A Simple Algorithm for Consistent Query Answering under Primary Keys
Diego Figueira, Anantha Padmanabha, Luc Segoufin, Cristina Sirangelo
TL;DR
This work presents a simple inflationary fixpoint algorithm to compute certain answers for boolean conjunctive queries under primary key constraints, parameterized by k. It provides a polynomial-time under-approximation: if the algorithm outputs yes, the query is certain; otherwise it may miss some certain answers. For self-join-free and path queries, the authors give a complete semantic characterization (HP and FactorCond) that exactly delineates when the fixpoint computes all and only the certain answers, linking these cases to first-order definability. They also establish strong lower bounds showing the algorithm cannot capture certain answers in general, including two-atom self-join queries like q4 and q5, and relate the difficulty to known dichotomy results and the SBM problem.

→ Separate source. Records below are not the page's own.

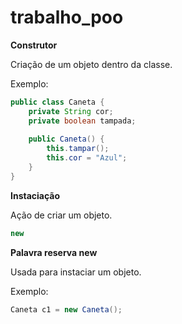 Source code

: # trabalho_poo
**Construtor**

Criação de um objeto dentro da classe.

Exemplo:

```java
public class Caneta {
	private String cor;
	private boolean tampada;
	
	public Caneta() {
		this.tampar();
		this.cor = "Azul";
	}
}
```
**Instaciação**
 
 Ação de criar um objeto.
 
 ```java
 new
 ```
 **Palavra reserva new**
 
 Usada para instaciar um objeto.
 
 Exemplo:
 
 ```java
 Caneta c1 = new Caneta();
```
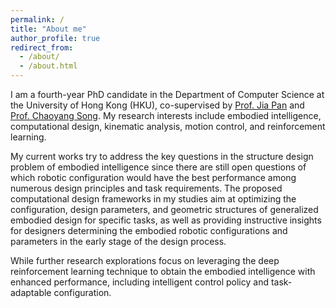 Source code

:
 ```yaml
---
permalink: /
title: "About me"
author_profile: true
redirect_from: 
  - /about/
  - /about.html
---
```


I am a fourth-year PhD candidate in the Department of Computer Science at the University of Hong Kong (HKU), co-supervised by [Prof. Jia Pan](https://sites.google.com/site/panjia) and [Prof. Chaoyang Song](https://bionicdl.ancorasir.com). My research interests include embodied intelligence, computational design, kinematic analysis, motion control, and reinforcement learning.

My current works try to address the key questions in the structure design problem of embodied intelligence since there are still open questions of which robotic configuration would have the best performance among numerous design principles and task requirements. The proposed computational design frameworks in my studies aim at optimizing the configuration, design parameters, and geometric structures of generalized embodied design for specific tasks, as well as providing instructive insights for designers determining the embodied robotic configurations and parameters in the early stage of the design process.

While further research explorations focus on leveraging the deep reinforcement learning technique to obtain the embodied intelligence with enhanced performance, including intelligent control policy and task-adaptable configuration.

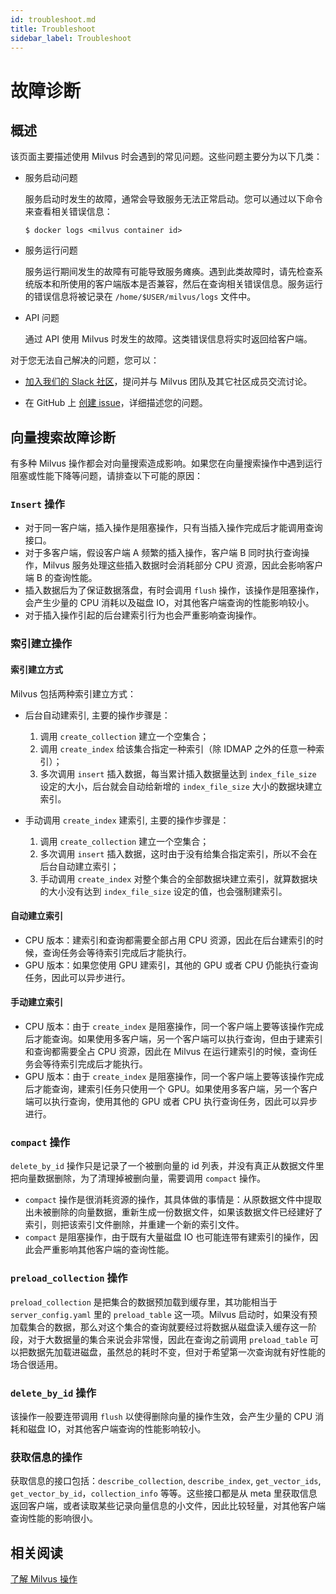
 ```yaml
---
id: troubleshoot.md
title: Troubleshoot
sidebar_label: Troubleshoot
---
```


# 故障诊断

## 概述

该页面主要描述使用 Milvus 时会遇到的常见问题。这些问题主要分为以下几类：

- 服务启动问题

  服务启动时发生的故障，通常会导致服务无法正常启动。您可以通过以下命令来查看相关错误信息：

  ```shell
  $ docker logs <milvus container id>
  ```

- 服务运行问题

  服务运行期间发生的故障有可能导致服务瘫痪。遇到此类故障时，请先检查系统版本和所使用的客户端版本是否兼容，然后在查询相关错误信息。服务运行的错误信息将被记录在 `/home/$USER/milvus/logs` 文件中。

- API 问题

  通过 API 使用 Milvus 时发生的故障。这类错误信息将实时返回给客户端。

对于您无法自己解决的问题，您可以：

- [加入我们的 Slack 社区](https://join.slack.com/t/milvusio/shared_invite/enQtNzY1OTQ0NDI3NjMzLWNmYmM1NmNjOTQ5MGI5NDhhYmRhMGU5M2NhNzhhMDMzY2MzNDdlYjM5ODQ5MmE3ODFlYzU3YjJkNmVlNDQ2ZTk)，提问并与 Milvus 团队及其它社区成员交流讨论。

- 在 GitHub 上 [创建 issue](https://github.com/milvus-io/milvus/issues/new/choose)，详细描述您的问题。

## 向量搜索故障诊断

有多种 Milvus 操作都会对向量搜索造成影响。如果您在向量搜索操作中遇到运行阻塞或性能下降等问题，请排查以下可能的原因：

### `Insert` 操作

- 对于同一客户端，插入操作是阻塞操作，只有当插入操作完成后才能调用查询接口。
- 对于多客户端，假设客户端 A 频繁的插入操作，客户端 B 同时执行查询操作，Milvus 服务处理这些插入数据时会消耗部分 CPU 资源，因此会影响客户端 B 的查询性能。
- 插入数据后为了保证数据落盘，有时会调用 `flush` 操作，该操作是阻塞操作，会产生少量的 CPU 消耗以及磁盘 IO，对其他客户端查询的性能影响较小。
- 对于插入操作引起的后台建索引行为也会严重影响查询操作。

### 索引建立操作

#### 索引建立方式

Milvus 包括两种索引建立方式：

- 后台自动建索引, 主要的操作步骤是：

  1. 调用 `create_collection` 建立一个空集合；
  2. 调用 `create_index` 给该集合指定一种索引（除 IDMAP 之外的任意一种索引）；
  3. 多次调用 `insert` 插入数据，每当累计插入数据量达到 `index_file_size` 设定的大小，后台就会自动给新增的 `index_file_size` 大小的数据块建立索引。

- 手动调用 `create_index` 建索引, 主要的操作步骤是：

  1. 调用 `create_collection` 建立一个空集合；
  2. 多次调用 `insert` 插入数据，这时由于没有给集合指定索引，所以不会在后台自动建立索引；
  3. 手动调用 `create_index` 对整个集合的全部数据块建立索引，就算数据块的大小没有达到 `index_file_size` 设定的值，也会强制建索引。

#### 自动建立索引

- CPU 版本：建索引和查询都需要全部占用 CPU 资源，因此在后台建索引的时候，查询任务会等待索引完成后才能执行。
- GPU 版本：如果您使用 GPU 建索引，其他的 GPU 或者 CPU 仍能执行查询任务，因此可以异步进行。

#### 手动建立索引

- CPU 版本：由于 `create_index` 是阻塞操作，同一个客户端上要等该操作完成后才能查询。如果使用多客户端，另一个客户端可以执行查询，但由于建索引和查询都需要全占 CPU 资源，因此在 Milvus 在运行建索引的时候，查询任务会等待索引完成后才能执行。
- GPU 版本：由于 `create_index` 是阻塞操作，同一个客户端上要等该操作完成后才能查询，建索引任务只使用一个 GPU。如果使用多客户端，另一个客户端可以执行查询，使用其他的 GPU 或者 CPU 执行查询任务，因此可以异步进行。

### `compact` 操作

`delete_by_id` 操作只是记录了一个被删向量的 id 列表，并没有真正从数据文件里把向量数据删除，为了清理掉被删向量，需要调用 `compact` 操作。

- `compact` 操作是很消耗资源的操作，其具体做的事情是：从原数据文件中提取出未被删除的向量数据，重新生成一份数据文件，如果该数据文件已经建好了索引，则把该索引文件删除，并重建一个新的索引文件。
- `compact` 是阻塞操作，由于既有大量磁盘 IO 也可能连带有建索引的操作，因此会严重影响其他客户端的查询性能。

### `preload_collection` 操作

`preload_collection` 是把集合的数据预加载到缓存里，其功能相当于 `server_config.yaml` 里的 `preload_table` 这一项。Milvus 启动时，如果没有预加载集合的数据，那么对这个集合的查询就要经过将数据从磁盘读入缓存这一阶段，对于大数据量的集合来说会非常慢，因此在查询之前调用 `preload_table` 可以把数据先加载进磁盘，虽然总的耗时不变，但对于希望第一次查询就有好性能的场合很适用。

### `delete_by_id` 操作

该操作一般要连带调用 `flush` 以使得删除向量的操作生效，会产生少量的 CPU 消耗和磁盘 IO，对其他客户端查询的性能影响较小。

### 获取信息的操作

获取信息的接口包括：`describe_collection`, `describe_index`, `get_vector_ids`, `get_vector_by_id`，`collection_info` 等等。这些接口都是从 meta 里获取信息返回客户端，或者读取某些记录向量信息的小文件，因此比较轻量，对其他客户端查询性能的影响很小。

## 相关阅读

[了解 Milvus 操作](milvus_operation.md)
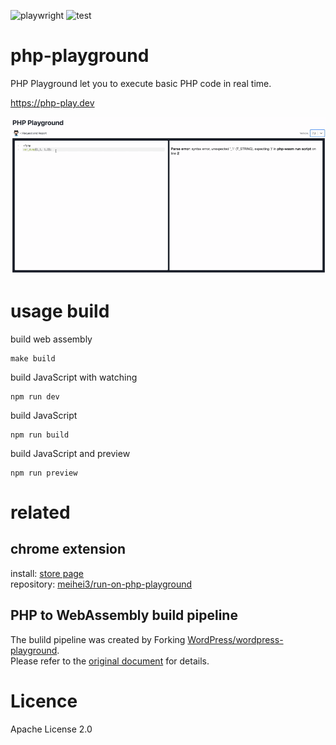 ![playwright](https://github.com/glassmonkey/php-playground/actions/workflows/playwright.yml/badge.svg?branch=master)
![test](https://github.com/glassmonkey/php-playground/actions/workflows/test.yml/badge.svg?branch=master)

# php-playground

PHP Playground let you to execute basic PHP code in real time.

https://php-play.dev

![demo](doc/demo.gif)

# usage build
build web assembly
```
make build
```

build JavaScript with watching
```
npm run dev
```

build JavaScript
```
npm run build
```

build JavaScript and preview
```
npm run preview
```

# related 

## chrome extension
install: [store page](https://chromewebstore.google.com/detail/run-on-php-playground/ddhmobhdfmhfckpkedkompdjdmpapeng)  
repository: [meihei3/run-on-php-playground](https://github.com/meihei3/run-on-php-playground)

## PHP to WebAssembly build pipeline

The bulild pipeline was created by Forking [WordPress/wordpress-playground](https://github.com/WordPress/wordpress-playground).  
Please refer to the [original document](https://wordpresswasm.readthedocs.io/en/latest/using-php-in-javascript/) for details.

# Licence

Apache License 2.0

The work furthermore connects boundedness of the fixpoint to FO definability, providing a unified perspective on the polynomial-time cases and their limitations across two major query classes, while outlining directions for extending the approach to broader constraint types and non-boolean queries.
Abstract
We consider the dichotomy conjecture for consistent query answering under primary key constraints. It states that, for every fixed Boolean conjunctive query q, testing whether q is certain (i.e. whether it evaluates to true over all repairs of a given inconsistent database) is either polynomial time or coNP-complete. This conjecture has been verified for self-join-free and path queries. We propose a simple inflationary fixpoint algorithm for consistent query answering which, for a given database, naively computes a set $Δ$ of subsets of facts of the database of size at most k, where k is the size of the query q. The algorithm runs in polynomial time and can be formally defined as: (1) Initialize $Δ$ with all sets $S$ of at most $k$ facts such that $S\models q$. (2) Add any set $S$ of at most k facts to $Δ$ if there exists a block $B$ (i.e., a maximal set of facts sharing the same key) such that for every fact $a \in B$ there is a set $S' \subseteq S \cup \{a\}$ such that $S'\in Δ$. For an input database $D$, the algorithm answers "q is certain" iff $Δ$ eventually contains the empty set. The algorithm correctly computes certainty when the query q falls in the polynomial time cases of the known dichotomies for self-join-free queries and path queries. For arbitrary Boolean conjunctive queries, the algorithm is an under-approximation: the query is guaranteed to be certain if the algorithm claims so. However, there are polynomial time certain queries (with self-joins) which are not identified as such by the algorithm.